##### DATA LISTING

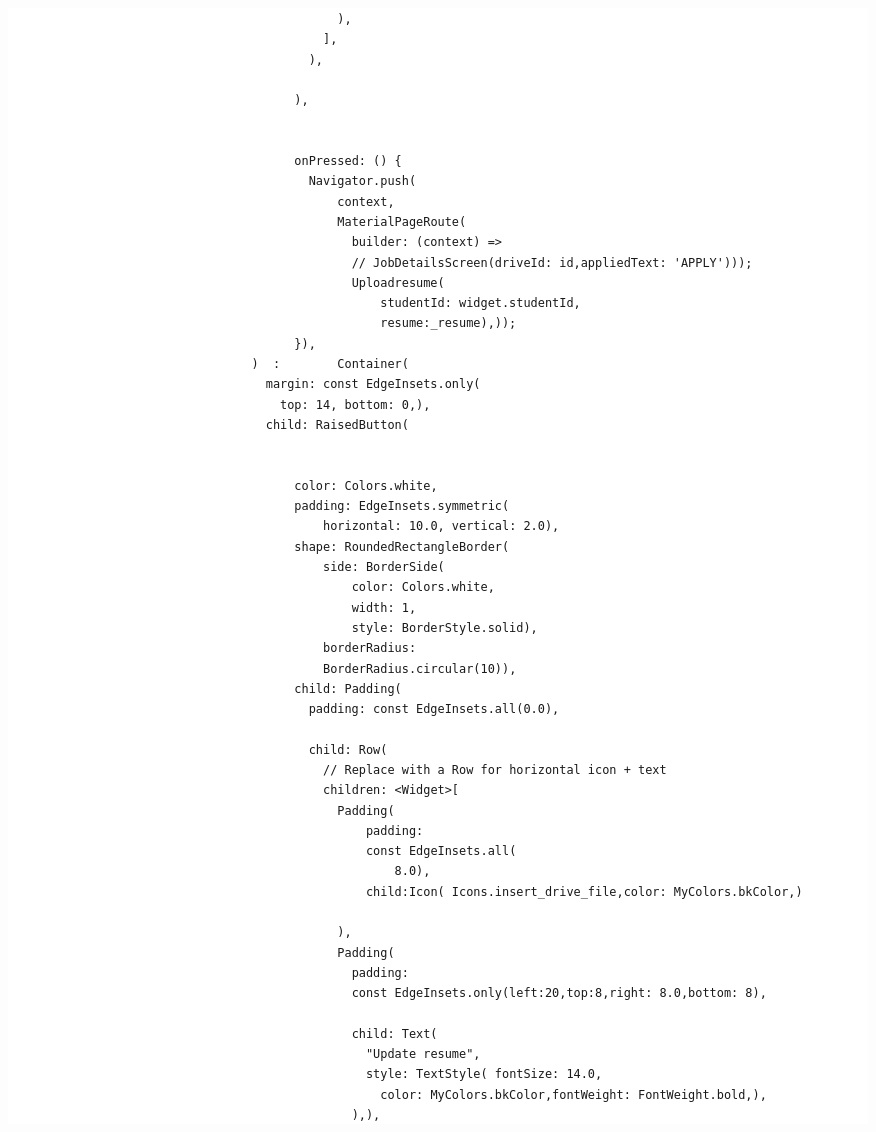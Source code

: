                                                   ),
                                                ],
                                              ),

                                            ),


                                            onPressed: () {
                                              Navigator.push(
                                                  context,
                                                  MaterialPageRoute(
                                                    builder: (context) =>
                                                    // JobDetailsScreen(driveId: id,appliedText: 'APPLY')));
                                                    Uploadresume(
                                                        studentId: widget.studentId,
                                                        resume:_resume),));
                                            }),
                                      )  :        Container(
                                        margin: const EdgeInsets.only(
                                          top: 14, bottom: 0,),
                                        child: RaisedButton(


                                            color: Colors.white,
                                            padding: EdgeInsets.symmetric(
                                                horizontal: 10.0, vertical: 2.0),
                                            shape: RoundedRectangleBorder(
                                                side: BorderSide(
                                                    color: Colors.white,
                                                    width: 1,
                                                    style: BorderStyle.solid),
                                                borderRadius:
                                                BorderRadius.circular(10)),
                                            child: Padding(
                                              padding: const EdgeInsets.all(0.0),

                                              child: Row(
                                                // Replace with a Row for horizontal icon + text
                                                children: <Widget>[
                                                  Padding(
                                                      padding:
                                                      const EdgeInsets.all(
                                                          8.0),
                                                      child:Icon( Icons.insert_drive_file,color: MyColors.bkColor,)

                                                  ),
                                                  Padding(
                                                    padding:
                                                    const EdgeInsets.only(left:20,top:8,right: 8.0,bottom: 8),

                                                    child: Text(
                                                      "Update resume",
                                                      style: TextStyle( fontSize: 14.0,
                                                        color: MyColors.bkColor,fontWeight: FontWeight.bold,),
                                                    ),),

##########

* [TRY IT]: Take the listing above and retype it exactly. Its pictures are to be omitted.

* [RESPONSE BELOW]:
Source code

:                                                   ),
                                                ],
                                              ),

                                            ),


                                            onPressed: () {
                                              Navigator.push(
                                                  context,
                                                  MaterialPageRoute(
                                                    builder: (context) =>
                                                    // JobDetailsScreen(driveId: id,appliedText: 'APPLY')));
                                                    Uploadresume(
                                                        studentId: widget.studentId,
                                                        resume:_resume),));
                                            }),
                                      )  :        Container(
                                        margin: const EdgeInsets.only(
                                          top: 14, bottom: 0,),
                                        child: RaisedButton(


                                            color: Colors.white,
                                            padding: EdgeInsets.symmetric(
                                                horizontal: 10.0, vertical: 2.0),
                                            shape: RoundedRectangleBorder(
                                                side: BorderSide(
                                                    color: Colors.white,
                                                    width: 1,
                                                    style: BorderStyle.solid),
                                                borderRadius:
                                                BorderRadius.circular(10)),
                                            child: Padding(
                                              padding: const EdgeInsets.all(0.0),

                                              child: Row(
                                                // Replace with a Row for horizontal icon + text
                                                children: <Widget>[
                                                  Padding(
                                                      padding:
                                                      const EdgeInsets.all(
                                                          8.0),
                                                      child:Icon( Icons.insert_drive_file,color: MyColors.bkColor,)

                                                  ),
                                                  Padding(
                                                    padding:
                                                    const EdgeInsets.only(left:20,top:8,right: 8.0,bottom: 8),

                                                    child: Text(
                                                      "Update resume",
                                                      style: TextStyle( fontSize: 14.0,
                                                        color: MyColors.bkColor,fontWeight: FontWeight.bold,),
                                                    ),),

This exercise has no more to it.